A spokesman for Prime Minister Binyamin Netanyahu says Israel will not leave the Jordan Valley, regardless of whatever final status agreement is made with the Palestinian Authority.
Responding to rumors claiming that he was prepared to compromise on an Israeli presence in the region, Netanyahu told a Likud faction meeting Monday evening, “I will sign a final status agreement only if Israel remains in the Jordan Valley. I believe that we are thus acting sensibly, and looking out for the welfare and security of Israel,” he told party MKs.
An earlier, unconfirmed report published in the Hebrew-language Ma'ariv newspaper Monday morning claimed that Netanyahu had agreed to relinquish sovereignty over the Jordan Valley.
In a speech to the Knesset plenum last year at its special Herzl Day session, the Prime Minister laid down five conditions for a peace treaty with the Palestinian Authority – but the Jordan Valley was not listed among the items.

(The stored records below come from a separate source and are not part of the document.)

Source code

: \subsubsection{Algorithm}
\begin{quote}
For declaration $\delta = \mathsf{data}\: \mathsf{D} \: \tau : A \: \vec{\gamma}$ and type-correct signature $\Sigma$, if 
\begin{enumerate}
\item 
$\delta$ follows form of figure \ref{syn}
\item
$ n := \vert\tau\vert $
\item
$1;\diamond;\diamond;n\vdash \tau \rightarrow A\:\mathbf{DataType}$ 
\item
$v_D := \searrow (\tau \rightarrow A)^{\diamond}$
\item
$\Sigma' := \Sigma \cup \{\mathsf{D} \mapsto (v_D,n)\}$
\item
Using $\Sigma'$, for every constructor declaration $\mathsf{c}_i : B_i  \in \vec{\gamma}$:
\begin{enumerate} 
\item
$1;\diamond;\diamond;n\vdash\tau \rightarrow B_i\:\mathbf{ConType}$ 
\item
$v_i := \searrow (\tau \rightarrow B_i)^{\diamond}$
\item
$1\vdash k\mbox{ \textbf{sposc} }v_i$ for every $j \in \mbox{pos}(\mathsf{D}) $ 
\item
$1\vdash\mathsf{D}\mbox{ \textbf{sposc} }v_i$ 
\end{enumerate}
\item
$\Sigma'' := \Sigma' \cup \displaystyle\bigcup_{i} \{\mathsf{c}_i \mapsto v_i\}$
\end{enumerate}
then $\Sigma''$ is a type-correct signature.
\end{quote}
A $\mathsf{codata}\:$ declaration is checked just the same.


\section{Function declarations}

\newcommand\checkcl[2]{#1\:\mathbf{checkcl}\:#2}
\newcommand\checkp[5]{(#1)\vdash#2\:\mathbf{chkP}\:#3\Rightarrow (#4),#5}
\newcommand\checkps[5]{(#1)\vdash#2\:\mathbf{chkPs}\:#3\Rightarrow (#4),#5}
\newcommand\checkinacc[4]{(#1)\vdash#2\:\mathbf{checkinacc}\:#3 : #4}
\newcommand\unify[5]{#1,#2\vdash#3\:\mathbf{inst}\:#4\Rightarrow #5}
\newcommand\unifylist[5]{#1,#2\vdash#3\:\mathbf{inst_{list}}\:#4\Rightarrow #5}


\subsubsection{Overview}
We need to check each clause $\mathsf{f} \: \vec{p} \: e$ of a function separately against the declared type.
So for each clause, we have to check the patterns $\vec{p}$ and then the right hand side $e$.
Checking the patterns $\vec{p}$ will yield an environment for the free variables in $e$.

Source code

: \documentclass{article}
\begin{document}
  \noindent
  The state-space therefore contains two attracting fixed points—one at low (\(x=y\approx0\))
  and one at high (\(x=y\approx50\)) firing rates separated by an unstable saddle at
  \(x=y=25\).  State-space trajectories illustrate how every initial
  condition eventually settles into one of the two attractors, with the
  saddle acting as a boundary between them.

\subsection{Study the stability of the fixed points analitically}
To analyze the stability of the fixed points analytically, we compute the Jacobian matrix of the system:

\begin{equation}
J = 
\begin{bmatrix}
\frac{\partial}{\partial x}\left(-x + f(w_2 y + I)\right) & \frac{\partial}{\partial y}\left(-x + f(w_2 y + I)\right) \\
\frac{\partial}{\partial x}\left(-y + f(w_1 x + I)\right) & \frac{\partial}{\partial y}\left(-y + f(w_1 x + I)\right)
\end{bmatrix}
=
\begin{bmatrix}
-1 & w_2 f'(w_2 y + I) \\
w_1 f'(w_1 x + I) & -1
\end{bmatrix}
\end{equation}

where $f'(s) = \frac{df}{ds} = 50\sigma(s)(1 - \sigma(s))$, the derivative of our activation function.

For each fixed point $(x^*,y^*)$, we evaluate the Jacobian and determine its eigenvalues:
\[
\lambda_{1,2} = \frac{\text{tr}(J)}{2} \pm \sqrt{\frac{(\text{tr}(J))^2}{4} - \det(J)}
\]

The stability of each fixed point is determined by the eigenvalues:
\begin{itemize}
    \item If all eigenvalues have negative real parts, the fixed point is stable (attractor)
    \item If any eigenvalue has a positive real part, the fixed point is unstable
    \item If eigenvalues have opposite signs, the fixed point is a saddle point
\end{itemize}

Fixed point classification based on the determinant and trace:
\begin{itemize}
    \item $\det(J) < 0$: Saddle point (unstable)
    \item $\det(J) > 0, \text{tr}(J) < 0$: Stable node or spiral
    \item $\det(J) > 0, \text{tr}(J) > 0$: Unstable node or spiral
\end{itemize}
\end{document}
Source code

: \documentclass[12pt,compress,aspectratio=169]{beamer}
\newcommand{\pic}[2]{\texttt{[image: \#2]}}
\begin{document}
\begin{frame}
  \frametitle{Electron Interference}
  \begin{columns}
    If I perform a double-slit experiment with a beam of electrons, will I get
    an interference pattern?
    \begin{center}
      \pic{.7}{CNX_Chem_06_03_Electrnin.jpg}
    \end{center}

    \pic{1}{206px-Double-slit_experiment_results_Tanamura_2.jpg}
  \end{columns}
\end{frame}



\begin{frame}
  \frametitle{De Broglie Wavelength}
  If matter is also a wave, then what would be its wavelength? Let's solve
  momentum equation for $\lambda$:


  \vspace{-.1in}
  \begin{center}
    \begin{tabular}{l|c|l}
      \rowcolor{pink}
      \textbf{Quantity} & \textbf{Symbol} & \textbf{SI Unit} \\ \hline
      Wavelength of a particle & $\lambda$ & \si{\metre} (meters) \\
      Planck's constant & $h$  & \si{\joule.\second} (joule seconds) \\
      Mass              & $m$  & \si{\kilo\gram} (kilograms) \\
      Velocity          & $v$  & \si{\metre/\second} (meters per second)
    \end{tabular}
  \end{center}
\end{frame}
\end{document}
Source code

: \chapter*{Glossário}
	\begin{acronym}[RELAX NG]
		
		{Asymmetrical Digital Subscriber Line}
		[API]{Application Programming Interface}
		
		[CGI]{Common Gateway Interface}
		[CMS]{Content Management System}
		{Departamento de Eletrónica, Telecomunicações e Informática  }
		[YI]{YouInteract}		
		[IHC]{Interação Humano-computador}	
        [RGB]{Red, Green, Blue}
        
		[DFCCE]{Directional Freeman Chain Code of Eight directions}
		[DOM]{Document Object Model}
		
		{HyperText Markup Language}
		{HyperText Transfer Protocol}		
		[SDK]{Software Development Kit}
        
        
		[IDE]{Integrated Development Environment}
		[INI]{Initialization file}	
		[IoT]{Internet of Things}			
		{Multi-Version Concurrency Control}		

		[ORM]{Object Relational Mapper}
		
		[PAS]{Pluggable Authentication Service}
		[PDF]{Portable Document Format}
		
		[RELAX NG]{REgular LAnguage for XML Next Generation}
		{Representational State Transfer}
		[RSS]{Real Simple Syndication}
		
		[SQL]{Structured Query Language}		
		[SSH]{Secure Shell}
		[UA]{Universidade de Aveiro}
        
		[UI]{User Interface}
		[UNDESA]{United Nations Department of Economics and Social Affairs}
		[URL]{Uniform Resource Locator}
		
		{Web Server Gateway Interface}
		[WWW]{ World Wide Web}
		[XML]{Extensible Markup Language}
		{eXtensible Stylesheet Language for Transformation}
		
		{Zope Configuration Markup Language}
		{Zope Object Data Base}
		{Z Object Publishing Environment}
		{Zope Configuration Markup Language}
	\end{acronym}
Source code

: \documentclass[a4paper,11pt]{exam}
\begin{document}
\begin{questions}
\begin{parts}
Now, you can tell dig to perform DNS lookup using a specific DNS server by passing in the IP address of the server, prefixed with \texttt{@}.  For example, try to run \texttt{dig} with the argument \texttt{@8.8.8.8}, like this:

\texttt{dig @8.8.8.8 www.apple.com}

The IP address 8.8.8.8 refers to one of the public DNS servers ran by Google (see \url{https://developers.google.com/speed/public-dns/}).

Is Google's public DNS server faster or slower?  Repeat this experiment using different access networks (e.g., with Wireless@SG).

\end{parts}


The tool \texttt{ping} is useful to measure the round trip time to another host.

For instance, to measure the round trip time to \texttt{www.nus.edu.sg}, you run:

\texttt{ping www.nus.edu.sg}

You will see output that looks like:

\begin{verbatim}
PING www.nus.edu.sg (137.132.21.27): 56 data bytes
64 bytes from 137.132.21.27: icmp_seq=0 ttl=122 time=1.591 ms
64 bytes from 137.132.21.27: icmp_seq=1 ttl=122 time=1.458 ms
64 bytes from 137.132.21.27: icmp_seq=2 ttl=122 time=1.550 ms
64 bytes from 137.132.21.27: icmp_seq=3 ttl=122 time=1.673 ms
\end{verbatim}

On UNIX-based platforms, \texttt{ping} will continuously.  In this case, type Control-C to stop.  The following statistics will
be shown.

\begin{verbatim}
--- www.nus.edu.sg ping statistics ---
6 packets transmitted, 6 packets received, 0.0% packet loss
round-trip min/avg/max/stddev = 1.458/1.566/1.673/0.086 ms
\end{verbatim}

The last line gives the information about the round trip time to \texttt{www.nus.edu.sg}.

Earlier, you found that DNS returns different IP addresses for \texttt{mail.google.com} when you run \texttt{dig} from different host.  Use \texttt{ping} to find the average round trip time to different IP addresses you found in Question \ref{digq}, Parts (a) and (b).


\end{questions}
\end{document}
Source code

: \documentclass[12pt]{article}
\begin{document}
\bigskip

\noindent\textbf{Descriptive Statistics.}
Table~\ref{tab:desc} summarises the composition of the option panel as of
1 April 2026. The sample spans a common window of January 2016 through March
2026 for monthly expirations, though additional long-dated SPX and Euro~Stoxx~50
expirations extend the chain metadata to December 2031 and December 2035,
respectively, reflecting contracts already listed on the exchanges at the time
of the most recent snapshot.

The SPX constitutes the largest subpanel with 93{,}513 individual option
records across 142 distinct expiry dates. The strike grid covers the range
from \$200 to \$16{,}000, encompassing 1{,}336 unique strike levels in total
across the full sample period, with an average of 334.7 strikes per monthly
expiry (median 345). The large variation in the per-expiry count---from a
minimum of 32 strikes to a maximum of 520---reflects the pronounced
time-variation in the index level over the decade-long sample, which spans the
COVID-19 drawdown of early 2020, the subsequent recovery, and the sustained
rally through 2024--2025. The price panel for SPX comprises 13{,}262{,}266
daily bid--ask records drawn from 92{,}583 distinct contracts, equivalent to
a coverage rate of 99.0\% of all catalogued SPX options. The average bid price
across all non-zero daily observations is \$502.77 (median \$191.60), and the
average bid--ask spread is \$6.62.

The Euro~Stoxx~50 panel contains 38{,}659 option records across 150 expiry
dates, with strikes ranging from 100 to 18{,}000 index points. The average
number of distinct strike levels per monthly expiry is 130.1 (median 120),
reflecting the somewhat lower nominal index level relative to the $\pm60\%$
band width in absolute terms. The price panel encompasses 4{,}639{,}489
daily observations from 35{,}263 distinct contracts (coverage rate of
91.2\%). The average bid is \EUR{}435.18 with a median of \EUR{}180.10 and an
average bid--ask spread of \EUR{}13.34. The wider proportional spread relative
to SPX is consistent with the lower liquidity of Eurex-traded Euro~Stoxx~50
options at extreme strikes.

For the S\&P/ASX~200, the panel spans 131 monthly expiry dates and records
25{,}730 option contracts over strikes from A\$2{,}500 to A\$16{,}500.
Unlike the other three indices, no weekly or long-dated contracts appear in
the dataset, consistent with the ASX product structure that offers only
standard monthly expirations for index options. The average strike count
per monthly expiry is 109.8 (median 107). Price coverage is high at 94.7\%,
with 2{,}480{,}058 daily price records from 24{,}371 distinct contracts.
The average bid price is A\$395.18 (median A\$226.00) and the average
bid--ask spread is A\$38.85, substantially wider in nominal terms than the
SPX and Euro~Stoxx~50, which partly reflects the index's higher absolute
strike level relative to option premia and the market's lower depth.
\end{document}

On June 14, 2009, Netanyahu laid out in a speech delivered at Bar Ilan University the conditions by which Israel would agree to the establishment of a PA state alongside the Jewish State. In that speech, he invited “all Arab leaders” to cooperate in building together with Israel an economic peace in any areas – including the Jordan Valley. “An economic peace is not a substitute for a political peace,” he noted at the time, “but an important element to achieving it.... Together we can develop industrial areas that will generate thousands of jobs and create tourist sites that will attract millions of visitors eager to walk in the footsteps of history,” he said, listing “the baptismal site of the Jordan” among them, but not once intimating that Israel would ever withdraw from the site.
Spokesman Mark Regev added in a subsequent interview with Arutz Sheva Monday night, “The Prime Minister has said many times that an Israeli presence in the Jordan Valley is a necessity. That has not changed."
When asked whether Netanyahu's position might not change, however, if an agreement were to pivot on that one item alone, Regev reiterated, "The Prime Minister has said an Israeli presence in the Jordan Valley is a security issue.
“Security is not negotiable," he emphasized.